L’avion, qui avait 9 000 litres de carburant à bord pour un long trajet, avait manqué une école de peu et explosa en une grosse boule de feu sur des édifices résidentiels de trois étages de la rue Shannon, au coin de la rue Ottawa, dans le quartier populaire de Griffintown. 

Terry Flanagan, un enfant de huit ans qui fréquentait une école avoisinante, raconta qu’il y avait eu « une explosion énorme […]. » Selon lui, « tant de fumée noire s’est répandue dans la rue, qu’on aurait dit que la nuit était tombée […] les flammes s’élevaient à 50 pieds et il y avait une forte odeur d’essence ».

Une quinzaine de foyers furent détruits ou gravement endommagés, ainsi que plusieurs bâtiments avoisinants.
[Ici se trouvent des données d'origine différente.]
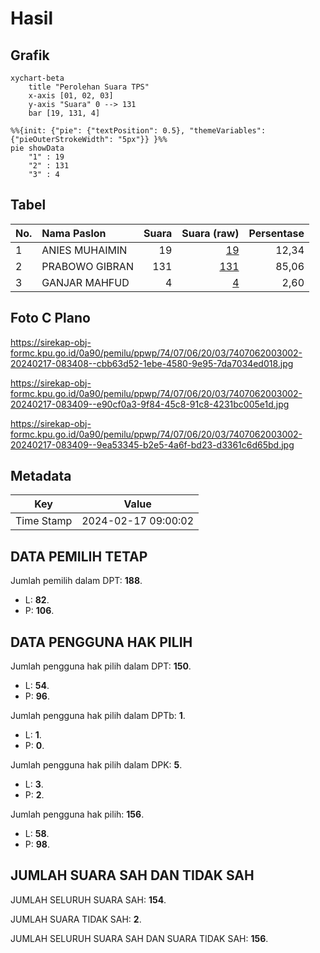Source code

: # Hasil

## Grafik

```mermaid
xychart-beta
    title "Perolehan Suara TPS"
    x-axis [01, 02, 03]
    y-axis "Suara" 0 --> 131
    bar [19, 131, 4]
```

```mermaid
%%{init: {"pie": {"textPosition": 0.5}, "themeVariables": {"pieOuterStrokeWidth": "5px"}} }%%
pie showData
    "1" : 19
    "2" : 131
    "3" : 4
```

## Tabel

| No. | Nama Paslon    | Suara | Suara (raw) | Persentase |
|:--- |:-------------- | -----:| -----------:| ----------:|
| 1   | ANIES MUHAIMIN | 19    | [19][p-1]   | 12,34      |
| 2   | PRABOWO GIBRAN | 131   | [131][p-2]  | 85,06      |
| 3   | GANJAR MAHFUD  | 4     | [4][p-3]    | 2,60       |


[p-1]: https://github.com/gigit-pemilu/pemilu-2024-74-sulawesi-tenggara/blob/main/pilpres/hitung-suara/sub/74-sulawesi-tenggara/sub/07-wakatobi/sub/06-kaledupa-selatan/sub/2003-pajam/sub/002-tps/sub/paslon-1.txt
[p-2]: https://github.com/gigit-pemilu/pemilu-2024-74-sulawesi-tenggara/blob/main/pilpres/hitung-suara/sub/74-sulawesi-tenggara/sub/07-wakatobi/sub/06-kaledupa-selatan/sub/2003-pajam/sub/002-tps/sub/paslon-2.txt
[p-3]: https://github.com/gigit-pemilu/pemilu-2024-74-sulawesi-tenggara/blob/main/pilpres/hitung-suara/sub/74-sulawesi-tenggara/sub/07-wakatobi/sub/06-kaledupa-selatan/sub/2003-pajam/sub/002-tps/sub/paslon-3.txt

## Foto C Plano

https://sirekap-obj-formc.kpu.go.id/0a90/pemilu/ppwp/74/07/06/20/03/7407062003002-20240217-083408--cbb63d52-1ebe-4580-9e95-7da7034ed018.jpg

https://sirekap-obj-formc.kpu.go.id/0a90/pemilu/ppwp/74/07/06/20/03/7407062003002-20240217-083409--e90cf0a3-9f84-45c8-91c8-4231bc005e1d.jpg

https://sirekap-obj-formc.kpu.go.id/0a90/pemilu/ppwp/74/07/06/20/03/7407062003002-20240217-083409--9ea53345-b2e5-4a6f-bd23-d3361c6d65bd.jpg


## Metadata

| Key        | Value               |
| ---------- | ------------------- |
| Time Stamp | 2024-02-17 09:00:02 |


## DATA PEMILIH TETAP

Jumlah pemilih dalam DPT: **188**.
 * L: **82**.
 * P: **106**.

## DATA PENGGUNA HAK PILIH

Jumlah pengguna hak pilih dalam DPT: **150**.
 * L: **54**.
 * P: **96**.

Jumlah pengguna hak pilih dalam DPTb: **1**.
 * L: **1**.
 * P: **0**.

Jumlah pengguna hak pilih dalam DPK: **5**.
 * L: **3**.
 * P: **2**.

Jumlah pengguna hak pilih: **156**.
 * L: **58**.
 * P: **98**.

## JUMLAH SUARA SAH DAN TIDAK SAH

JUMLAH SELURUH SUARA SAH: **154**.

JUMLAH SUARA TIDAK SAH: **2**.

JUMLAH SELURUH SUARA SAH DAN SUARA TIDAK SAH: **156**.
Les dix morts au sol étaient quatre hommes, quatre femmes et deux enfants, dont Joseph Hébert, 37 ans, et sa fille de 18 mois, Marie-Yvette. 

La famille Wells fut aussi cruellement touchée. James Wells fila de son travail pour découvrir chez lui que son épouse Elizabeth et James, leur petit garçon, avaient été tués. Son frère Walter habitait dans le voisinage, et son épouse aussi était décédée. Wells refusa de quitter les lieux de la tragédie, car comme il le dit à la Gazette, il devait « rester […]. On va peut-être les retrouver, elle et mon petit Jimmy, d’un moment à l’autre ». Il resta jusqu’à ce qu’on trouve les corps.

Des funérailles publiques eurent lieu pour les trois aviateurs polonais quelques jours plus tard. Des milliers de personnes regardèrent leurs cercueils recouverts d’un drapeau passer dans les rues du centre-ville, accompagnés d’une garde d’honneur de l’ARC.

Selon une enquête de l’aviation, une défaillance structurale de la queue était à l’origine de la catastrophe. Ce fut l’un des pires accidents d’avion de l’histoire de la ville.